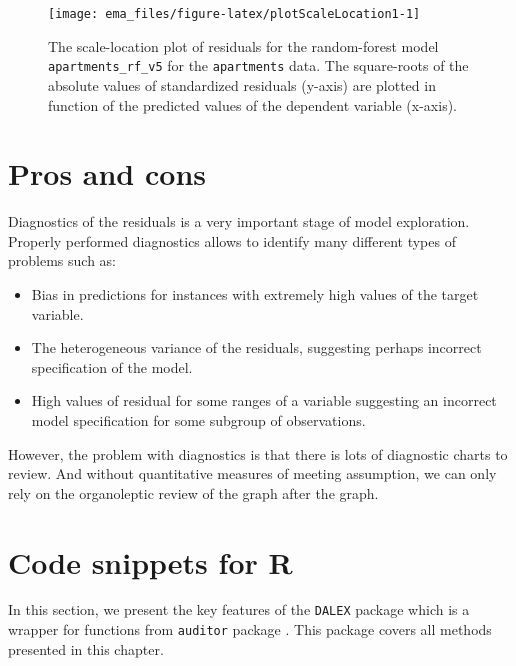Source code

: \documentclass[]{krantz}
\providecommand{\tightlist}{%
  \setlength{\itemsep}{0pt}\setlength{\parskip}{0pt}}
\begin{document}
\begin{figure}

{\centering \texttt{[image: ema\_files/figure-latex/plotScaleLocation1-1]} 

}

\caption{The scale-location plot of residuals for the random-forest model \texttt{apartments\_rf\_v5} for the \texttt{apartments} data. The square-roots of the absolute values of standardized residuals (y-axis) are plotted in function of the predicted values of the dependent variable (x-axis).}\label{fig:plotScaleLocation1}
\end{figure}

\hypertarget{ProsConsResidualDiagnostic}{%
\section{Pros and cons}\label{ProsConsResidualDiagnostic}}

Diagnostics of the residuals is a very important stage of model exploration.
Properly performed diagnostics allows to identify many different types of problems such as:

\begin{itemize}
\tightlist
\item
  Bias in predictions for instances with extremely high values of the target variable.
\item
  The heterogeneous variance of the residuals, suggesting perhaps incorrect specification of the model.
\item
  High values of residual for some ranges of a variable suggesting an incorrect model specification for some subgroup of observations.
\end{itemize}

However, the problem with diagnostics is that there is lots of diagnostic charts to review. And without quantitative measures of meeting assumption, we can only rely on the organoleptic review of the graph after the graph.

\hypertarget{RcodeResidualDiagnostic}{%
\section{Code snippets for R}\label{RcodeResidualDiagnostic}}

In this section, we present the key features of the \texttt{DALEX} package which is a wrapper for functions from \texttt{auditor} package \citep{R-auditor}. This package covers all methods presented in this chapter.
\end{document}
--
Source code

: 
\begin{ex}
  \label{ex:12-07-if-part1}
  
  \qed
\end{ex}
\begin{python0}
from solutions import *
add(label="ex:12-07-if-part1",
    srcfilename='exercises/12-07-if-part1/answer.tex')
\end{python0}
--
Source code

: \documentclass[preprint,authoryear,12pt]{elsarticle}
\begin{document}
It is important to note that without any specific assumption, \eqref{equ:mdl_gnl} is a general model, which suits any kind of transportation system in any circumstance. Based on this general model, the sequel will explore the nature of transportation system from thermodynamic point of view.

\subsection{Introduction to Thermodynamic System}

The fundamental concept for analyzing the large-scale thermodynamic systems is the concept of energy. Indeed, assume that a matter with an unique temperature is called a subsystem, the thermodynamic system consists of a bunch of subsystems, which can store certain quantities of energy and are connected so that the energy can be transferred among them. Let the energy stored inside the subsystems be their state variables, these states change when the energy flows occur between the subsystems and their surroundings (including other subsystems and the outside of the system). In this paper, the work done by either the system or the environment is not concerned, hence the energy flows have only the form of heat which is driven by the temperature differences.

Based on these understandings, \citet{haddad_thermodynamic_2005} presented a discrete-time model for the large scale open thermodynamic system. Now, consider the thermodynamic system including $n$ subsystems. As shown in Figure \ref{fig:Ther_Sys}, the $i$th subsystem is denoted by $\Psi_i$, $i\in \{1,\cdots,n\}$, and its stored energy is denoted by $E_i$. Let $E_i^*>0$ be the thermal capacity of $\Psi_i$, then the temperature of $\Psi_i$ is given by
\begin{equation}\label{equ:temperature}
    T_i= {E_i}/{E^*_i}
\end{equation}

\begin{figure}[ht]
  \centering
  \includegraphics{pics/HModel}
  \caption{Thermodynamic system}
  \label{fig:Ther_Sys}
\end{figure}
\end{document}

- Task objective -
Track down every line of the material containing the string "begin", and copy it.

- Result below -
\begin{document}
\begin{figure}
\begin{itemize}
\begin{ex}
\begin{python0}
\begin{document}
\begin{equation}\label{equ:temperature}
\begin{figure}[ht]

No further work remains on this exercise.